━━━━━ Task material ━━━━━

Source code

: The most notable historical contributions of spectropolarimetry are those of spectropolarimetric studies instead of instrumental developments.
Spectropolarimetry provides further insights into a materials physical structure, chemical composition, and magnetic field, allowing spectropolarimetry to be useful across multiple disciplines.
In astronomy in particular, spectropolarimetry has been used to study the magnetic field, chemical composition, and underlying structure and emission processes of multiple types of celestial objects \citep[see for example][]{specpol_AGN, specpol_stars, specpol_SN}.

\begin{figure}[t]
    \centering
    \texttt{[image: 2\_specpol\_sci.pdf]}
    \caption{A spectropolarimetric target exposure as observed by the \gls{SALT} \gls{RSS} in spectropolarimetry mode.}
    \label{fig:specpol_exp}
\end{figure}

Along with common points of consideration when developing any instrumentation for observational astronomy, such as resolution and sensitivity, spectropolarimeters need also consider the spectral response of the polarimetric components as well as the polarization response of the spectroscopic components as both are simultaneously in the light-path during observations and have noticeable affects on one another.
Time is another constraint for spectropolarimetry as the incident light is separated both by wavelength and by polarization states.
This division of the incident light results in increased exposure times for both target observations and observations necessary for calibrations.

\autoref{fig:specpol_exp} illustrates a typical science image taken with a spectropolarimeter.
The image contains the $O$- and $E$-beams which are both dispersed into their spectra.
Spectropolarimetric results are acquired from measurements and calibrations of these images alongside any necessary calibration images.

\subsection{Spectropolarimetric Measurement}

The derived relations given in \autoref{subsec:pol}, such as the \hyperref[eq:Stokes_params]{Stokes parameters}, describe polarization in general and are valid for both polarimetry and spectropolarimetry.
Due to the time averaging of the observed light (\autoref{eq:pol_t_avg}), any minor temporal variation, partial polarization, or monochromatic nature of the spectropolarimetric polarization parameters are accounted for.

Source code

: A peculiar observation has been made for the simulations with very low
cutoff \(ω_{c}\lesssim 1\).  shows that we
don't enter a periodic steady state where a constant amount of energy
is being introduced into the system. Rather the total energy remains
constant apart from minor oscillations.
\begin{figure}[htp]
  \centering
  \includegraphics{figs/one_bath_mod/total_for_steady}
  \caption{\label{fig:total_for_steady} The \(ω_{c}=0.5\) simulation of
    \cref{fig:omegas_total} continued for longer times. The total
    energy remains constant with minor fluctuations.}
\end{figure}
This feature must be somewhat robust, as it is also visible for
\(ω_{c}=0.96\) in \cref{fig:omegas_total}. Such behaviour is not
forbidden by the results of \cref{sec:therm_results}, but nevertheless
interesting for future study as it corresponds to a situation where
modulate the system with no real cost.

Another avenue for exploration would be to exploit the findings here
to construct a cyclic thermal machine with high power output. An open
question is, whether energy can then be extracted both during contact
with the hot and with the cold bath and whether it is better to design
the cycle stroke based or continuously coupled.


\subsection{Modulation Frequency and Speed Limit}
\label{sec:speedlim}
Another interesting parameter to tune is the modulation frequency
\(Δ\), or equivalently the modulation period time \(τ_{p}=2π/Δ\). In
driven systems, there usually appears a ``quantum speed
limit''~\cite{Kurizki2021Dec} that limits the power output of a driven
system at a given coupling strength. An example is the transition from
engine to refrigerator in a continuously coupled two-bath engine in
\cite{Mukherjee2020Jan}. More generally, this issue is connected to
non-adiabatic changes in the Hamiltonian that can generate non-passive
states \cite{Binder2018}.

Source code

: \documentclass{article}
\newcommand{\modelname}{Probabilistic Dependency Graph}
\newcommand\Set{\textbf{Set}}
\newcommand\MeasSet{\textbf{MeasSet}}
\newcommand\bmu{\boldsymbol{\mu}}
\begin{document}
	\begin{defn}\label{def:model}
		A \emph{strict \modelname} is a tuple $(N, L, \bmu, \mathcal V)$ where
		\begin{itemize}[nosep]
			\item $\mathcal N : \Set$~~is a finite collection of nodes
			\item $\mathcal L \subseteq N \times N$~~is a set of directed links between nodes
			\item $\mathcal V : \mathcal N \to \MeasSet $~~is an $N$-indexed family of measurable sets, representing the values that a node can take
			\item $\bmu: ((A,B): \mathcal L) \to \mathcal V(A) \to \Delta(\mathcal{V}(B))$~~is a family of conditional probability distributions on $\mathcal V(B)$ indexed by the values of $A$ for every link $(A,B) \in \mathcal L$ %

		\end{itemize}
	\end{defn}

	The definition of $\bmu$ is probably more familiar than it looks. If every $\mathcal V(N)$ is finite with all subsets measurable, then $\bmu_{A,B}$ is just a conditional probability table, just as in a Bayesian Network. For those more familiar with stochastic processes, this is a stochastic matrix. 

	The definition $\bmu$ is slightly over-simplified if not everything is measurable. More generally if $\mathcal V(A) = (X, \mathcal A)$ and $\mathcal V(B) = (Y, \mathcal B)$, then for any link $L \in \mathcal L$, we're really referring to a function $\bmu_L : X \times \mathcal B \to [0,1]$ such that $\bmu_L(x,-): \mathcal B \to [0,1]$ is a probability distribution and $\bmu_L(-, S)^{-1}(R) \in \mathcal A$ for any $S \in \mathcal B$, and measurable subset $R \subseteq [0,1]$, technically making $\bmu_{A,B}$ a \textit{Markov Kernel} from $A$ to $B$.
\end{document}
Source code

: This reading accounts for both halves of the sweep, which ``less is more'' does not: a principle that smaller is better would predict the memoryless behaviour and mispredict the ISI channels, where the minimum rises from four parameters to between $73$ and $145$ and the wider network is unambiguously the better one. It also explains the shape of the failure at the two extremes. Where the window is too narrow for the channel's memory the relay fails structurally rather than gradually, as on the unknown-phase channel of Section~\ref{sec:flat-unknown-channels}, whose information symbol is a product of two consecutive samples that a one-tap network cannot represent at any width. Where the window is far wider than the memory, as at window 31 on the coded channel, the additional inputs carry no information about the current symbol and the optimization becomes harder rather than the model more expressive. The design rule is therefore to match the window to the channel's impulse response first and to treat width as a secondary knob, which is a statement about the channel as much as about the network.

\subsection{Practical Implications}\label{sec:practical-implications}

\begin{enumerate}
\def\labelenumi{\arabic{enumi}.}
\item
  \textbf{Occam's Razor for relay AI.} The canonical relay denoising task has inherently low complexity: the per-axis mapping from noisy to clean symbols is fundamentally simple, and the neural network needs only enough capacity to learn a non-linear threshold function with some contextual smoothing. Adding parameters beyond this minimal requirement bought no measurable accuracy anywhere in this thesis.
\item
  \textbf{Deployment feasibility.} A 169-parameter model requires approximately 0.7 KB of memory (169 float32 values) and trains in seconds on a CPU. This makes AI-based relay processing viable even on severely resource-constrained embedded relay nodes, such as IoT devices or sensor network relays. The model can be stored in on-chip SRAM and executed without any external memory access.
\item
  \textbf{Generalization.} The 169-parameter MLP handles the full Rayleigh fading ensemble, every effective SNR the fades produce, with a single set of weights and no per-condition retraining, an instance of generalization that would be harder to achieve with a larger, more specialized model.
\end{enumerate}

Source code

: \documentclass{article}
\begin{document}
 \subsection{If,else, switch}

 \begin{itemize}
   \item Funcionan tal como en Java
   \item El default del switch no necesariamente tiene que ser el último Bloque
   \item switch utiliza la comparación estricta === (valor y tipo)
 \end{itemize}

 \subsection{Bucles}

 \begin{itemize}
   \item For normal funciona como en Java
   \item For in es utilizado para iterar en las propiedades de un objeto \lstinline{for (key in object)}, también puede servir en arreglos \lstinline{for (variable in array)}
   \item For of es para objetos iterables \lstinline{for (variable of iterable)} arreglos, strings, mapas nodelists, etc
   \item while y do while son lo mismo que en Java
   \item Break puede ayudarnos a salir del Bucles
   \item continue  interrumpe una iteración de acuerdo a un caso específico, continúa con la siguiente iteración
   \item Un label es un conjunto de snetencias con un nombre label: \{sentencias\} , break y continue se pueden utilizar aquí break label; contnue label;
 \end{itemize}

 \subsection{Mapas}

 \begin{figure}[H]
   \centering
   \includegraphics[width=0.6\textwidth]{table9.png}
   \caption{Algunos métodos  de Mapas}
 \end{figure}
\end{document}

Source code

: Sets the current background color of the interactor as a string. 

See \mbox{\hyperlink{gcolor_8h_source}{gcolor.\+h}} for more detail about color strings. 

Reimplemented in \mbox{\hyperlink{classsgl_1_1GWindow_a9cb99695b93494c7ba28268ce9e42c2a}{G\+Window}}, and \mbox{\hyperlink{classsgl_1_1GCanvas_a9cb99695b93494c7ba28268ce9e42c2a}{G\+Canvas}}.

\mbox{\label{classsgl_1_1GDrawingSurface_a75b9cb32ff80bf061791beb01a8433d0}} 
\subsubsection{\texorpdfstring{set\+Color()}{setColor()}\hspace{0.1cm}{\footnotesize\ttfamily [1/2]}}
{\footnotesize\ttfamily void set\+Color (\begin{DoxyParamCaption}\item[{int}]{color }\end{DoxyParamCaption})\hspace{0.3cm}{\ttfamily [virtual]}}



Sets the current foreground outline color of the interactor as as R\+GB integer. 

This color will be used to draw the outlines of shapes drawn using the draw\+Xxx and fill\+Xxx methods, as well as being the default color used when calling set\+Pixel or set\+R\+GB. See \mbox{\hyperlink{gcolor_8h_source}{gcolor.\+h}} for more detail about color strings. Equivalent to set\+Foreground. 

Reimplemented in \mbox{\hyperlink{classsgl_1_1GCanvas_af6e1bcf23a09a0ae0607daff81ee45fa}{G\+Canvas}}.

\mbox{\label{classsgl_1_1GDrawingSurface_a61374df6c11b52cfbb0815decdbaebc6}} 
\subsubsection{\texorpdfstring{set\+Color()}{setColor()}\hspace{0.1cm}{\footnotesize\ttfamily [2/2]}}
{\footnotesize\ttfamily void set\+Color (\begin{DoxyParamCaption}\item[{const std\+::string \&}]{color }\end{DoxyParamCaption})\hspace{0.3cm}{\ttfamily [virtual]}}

━━━━━

Your instructions - Respond with nothing but the number of lines in the data above that include the word "subseteq".

Output of the exercise - 2